__INSTRUCTIONS FOR THE TASK__: Copy out the lines of the material that include the string "code".

__GIVEN RECORDS__:

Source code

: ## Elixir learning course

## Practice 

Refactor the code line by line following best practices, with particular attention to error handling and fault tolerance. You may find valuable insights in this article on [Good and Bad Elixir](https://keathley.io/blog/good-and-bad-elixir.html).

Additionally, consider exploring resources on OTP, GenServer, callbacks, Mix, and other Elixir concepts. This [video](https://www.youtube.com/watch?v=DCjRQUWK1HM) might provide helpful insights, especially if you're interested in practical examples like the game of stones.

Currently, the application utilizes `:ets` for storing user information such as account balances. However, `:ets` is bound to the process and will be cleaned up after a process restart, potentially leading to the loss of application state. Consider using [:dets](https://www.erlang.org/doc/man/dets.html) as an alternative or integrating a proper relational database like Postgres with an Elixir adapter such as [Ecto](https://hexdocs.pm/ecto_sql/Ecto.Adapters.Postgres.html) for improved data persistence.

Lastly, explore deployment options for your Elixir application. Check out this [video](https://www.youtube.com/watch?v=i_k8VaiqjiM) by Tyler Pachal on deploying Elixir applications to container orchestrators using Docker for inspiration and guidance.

__SOLUTION TO THIS PROBLEM__:
Source code
Refactor the code line by line following best practices, with particular attention to error handling and fault tolerance. You may find valuable insights in this article on [Good and Bad Elixir](https://keathley.io/blog/good-and-bad-elixir.html).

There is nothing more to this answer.